[Data provided — start]

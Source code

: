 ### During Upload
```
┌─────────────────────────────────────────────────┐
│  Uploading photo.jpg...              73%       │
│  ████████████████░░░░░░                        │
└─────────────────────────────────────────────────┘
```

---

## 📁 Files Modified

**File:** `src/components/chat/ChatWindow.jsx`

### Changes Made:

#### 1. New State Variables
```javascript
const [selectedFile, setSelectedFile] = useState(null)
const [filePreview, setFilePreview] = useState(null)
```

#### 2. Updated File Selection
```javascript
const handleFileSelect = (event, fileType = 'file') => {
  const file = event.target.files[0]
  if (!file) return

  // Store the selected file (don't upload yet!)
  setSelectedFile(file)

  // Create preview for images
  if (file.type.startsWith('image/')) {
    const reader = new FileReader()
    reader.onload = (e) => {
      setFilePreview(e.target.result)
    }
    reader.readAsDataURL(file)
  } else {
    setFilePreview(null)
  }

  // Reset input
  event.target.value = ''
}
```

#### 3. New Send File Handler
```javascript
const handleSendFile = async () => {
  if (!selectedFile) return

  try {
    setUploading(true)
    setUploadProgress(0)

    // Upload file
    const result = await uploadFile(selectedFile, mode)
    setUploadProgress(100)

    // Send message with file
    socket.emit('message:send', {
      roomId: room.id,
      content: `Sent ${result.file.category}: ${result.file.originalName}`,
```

[Data provided — finish]
[Data provided — start]

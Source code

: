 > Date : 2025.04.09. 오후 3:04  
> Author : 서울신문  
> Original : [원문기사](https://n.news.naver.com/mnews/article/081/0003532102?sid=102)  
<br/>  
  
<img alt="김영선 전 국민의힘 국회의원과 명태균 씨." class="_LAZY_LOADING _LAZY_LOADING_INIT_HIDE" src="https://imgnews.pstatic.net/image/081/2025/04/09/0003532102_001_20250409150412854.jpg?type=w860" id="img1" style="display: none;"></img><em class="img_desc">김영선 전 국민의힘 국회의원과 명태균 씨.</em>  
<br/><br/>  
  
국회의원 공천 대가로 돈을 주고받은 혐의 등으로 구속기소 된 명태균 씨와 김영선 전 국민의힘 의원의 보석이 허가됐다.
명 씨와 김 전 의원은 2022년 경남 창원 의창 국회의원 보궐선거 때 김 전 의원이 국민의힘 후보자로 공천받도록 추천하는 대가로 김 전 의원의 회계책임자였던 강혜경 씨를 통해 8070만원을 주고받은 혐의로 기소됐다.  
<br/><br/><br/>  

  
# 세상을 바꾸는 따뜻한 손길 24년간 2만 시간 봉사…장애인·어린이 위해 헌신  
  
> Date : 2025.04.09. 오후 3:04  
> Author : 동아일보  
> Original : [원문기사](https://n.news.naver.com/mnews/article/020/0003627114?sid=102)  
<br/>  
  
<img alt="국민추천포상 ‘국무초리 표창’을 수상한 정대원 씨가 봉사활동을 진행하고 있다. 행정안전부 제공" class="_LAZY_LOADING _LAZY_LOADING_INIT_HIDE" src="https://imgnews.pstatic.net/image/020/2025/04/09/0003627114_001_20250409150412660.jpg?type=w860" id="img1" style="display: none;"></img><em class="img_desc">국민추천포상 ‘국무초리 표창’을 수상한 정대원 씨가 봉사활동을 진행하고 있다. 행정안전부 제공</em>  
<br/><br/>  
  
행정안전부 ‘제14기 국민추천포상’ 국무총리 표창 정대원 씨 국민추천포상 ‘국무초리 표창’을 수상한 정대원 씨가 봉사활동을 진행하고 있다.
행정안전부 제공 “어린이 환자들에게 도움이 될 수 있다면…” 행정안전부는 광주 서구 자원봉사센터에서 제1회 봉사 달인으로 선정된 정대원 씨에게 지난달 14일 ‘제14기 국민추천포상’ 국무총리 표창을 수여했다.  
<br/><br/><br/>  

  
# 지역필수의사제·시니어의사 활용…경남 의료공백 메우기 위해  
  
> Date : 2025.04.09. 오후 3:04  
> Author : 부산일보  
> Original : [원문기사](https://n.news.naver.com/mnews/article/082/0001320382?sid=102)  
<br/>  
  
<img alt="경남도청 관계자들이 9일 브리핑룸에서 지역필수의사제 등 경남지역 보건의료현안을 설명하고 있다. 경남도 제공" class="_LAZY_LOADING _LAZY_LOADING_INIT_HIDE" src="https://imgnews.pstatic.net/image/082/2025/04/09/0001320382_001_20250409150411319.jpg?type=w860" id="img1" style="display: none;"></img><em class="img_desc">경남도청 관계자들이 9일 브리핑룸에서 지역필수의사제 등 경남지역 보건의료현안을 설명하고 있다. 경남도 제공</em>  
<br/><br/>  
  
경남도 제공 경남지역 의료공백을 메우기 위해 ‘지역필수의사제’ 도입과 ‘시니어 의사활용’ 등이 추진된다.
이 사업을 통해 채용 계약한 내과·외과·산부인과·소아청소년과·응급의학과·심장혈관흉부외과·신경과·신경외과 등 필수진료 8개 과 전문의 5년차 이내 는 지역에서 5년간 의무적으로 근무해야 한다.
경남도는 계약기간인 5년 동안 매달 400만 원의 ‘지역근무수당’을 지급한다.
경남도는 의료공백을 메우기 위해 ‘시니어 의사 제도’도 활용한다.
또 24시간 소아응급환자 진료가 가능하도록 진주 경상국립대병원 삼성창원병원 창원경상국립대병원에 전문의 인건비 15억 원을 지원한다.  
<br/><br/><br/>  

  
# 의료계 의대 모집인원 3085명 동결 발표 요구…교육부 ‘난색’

[Data provided — finish]

### Problem to solve:
In the entries above, count each line containing the word "경남지역" and reply with only the count.

### Answer area:
2